3.6-Quiz-master service

We want to be able to allow our users, perhaps privileged, to populate the system question banks.

This service also allows user to upload media files along with their quizzes. These files are stored in a blob storage. Their location in blob storage are referenced in one of the fields in quiz data.

4-Further consideration

Here are some of my thoughts on further developing this system. However, I did not have the capacity to dive deeper into these topics at the moment due to other commitments.

4.1-Global leaderboard

It makes sense to have a global leaderboard to encourage users's participation in future quiz sessions. Perhaps, a set number of points are awarded to the top 5 players in each individual quiz session. These points are tallied in global leaderboard.

This global leaderboard probably won't need to be real-time and it can be designed with eventual consistency in mind.

4.2-Security

In the current design, the focus lies primarily within the "real-time communication" aspect of the system.

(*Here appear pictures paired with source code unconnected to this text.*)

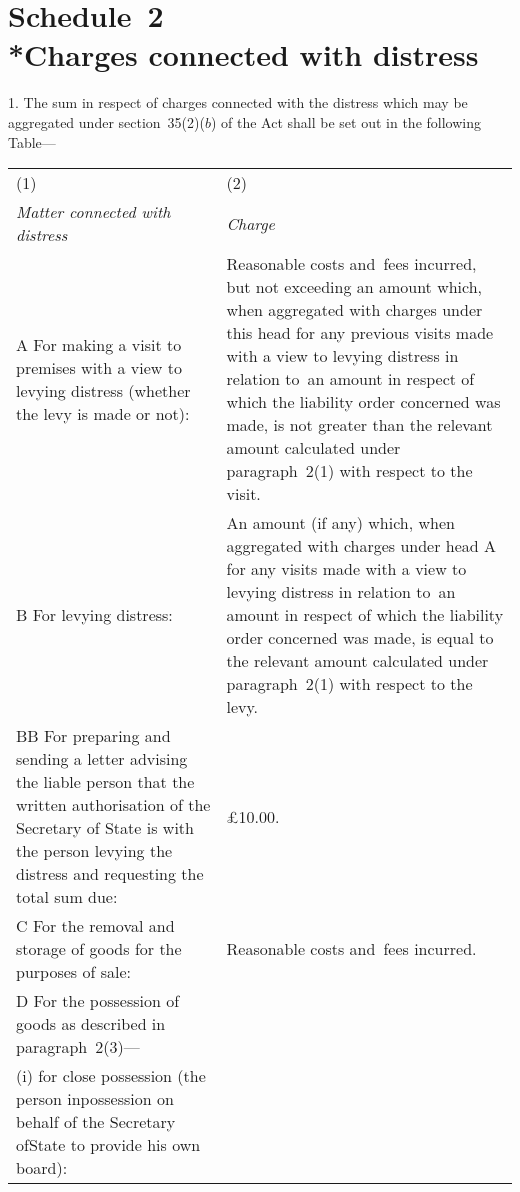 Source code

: \documentclass[12pt,a4paper]{article}
\begin{document}
\part[Schedule~2 --- Charges connected with distress]{Schedule~2\\*Charges connected with distress}

\renewcommand\parthead{--- Schedule~2}

1.  The sum in respect of charges connected with the distress which may be aggregated under section~35(2)($b$) of the Act shall be set out in the following Table—

{\noindent\footnotesize
\begin{longtable}{p{183pt}p{183pt}}
\hline
(1)&(2)\\
\itshape Matter connected with distress&\itshape Charge\\
\hline
\endhead
\hline
\endlastfoot
A {} For making a visit to premises with a view to levying distress (whether the levy is made or not):&
Reasonable costs and~fees incurred, but not exceeding an amount which, when aggregated with charges under this head for any previous visits made with a view to levying distress in relation to~an amount in respect of which the liability order concerned was made, is not greater than the relevant amount calculated under paragraph~2(1) with respect to the visit.\\
B {} For levying distress:&
An amount (if any) which, when aggregated with charges under head A for any visits made with a view to levying distress in relation to~an amount in respect of which the liability order concerned was made, is equal to the relevant amount calculated under paragraph~2(1) with respect to the levy.\\
BB {} For preparing and sending a letter advising the liable person that the written authorisation of the Secretary of State is with the person levying the distress and requesting the total sum due: & £10$.$00.\\
C {} For the removal and storage of goods for the purposes of sale:&
Reasonable costs and~fees incurred.\\
D {}  For the possession of goods as described in paragraph~2(3)—\\
\hspace{12pt}(i) for close possession (the person in\linebreak\hspace*{12pt}possession on behalf of the Secretary of\linebreak\hspace*{12pt}State to provide his own board):&

\end{longtable}}
\end{document}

There are also security to consider at a lower level details. For example: When working with WebSockets, it's important to consider authentication and authorization. FastAPI, as used in this demo, provides excellent tools to secure those connections. Of course, so do other frameworks.

An example of token-based authentication using FastAPI's websockets:

from fastapi import FastAPI, WebSocket, Depends, HTTPException, status

app = FastAPI()


def get_token_header(token: str = None):
    if token != "mysecrettoken":
        raise HTTPException(status_code=status.HTTP_403_FORBIDDEN, detail="Invalid token")


@app.websocket("/ws")
async def websocket_endpoint(websocket: WebSocket, token: str = Depends(get_token_header)):
    await websocket.accept()
    await websocket.send_text("Connected to WebSocket")
    while True:
        data = await websocket.receive_text()
        await websocket.send_text(f"Received: {data}")

Furthermore, other services, like HashiCorp Vault, may be required to handle secrets and certificates.

4.3-Others

  • Could our Redis experience thundering herd problem in this design? If so, how to mitigate?
  • What caching strategies should we use? and what do we cache, apart from user scores?

I am happy to discuss this system further. Let's talk.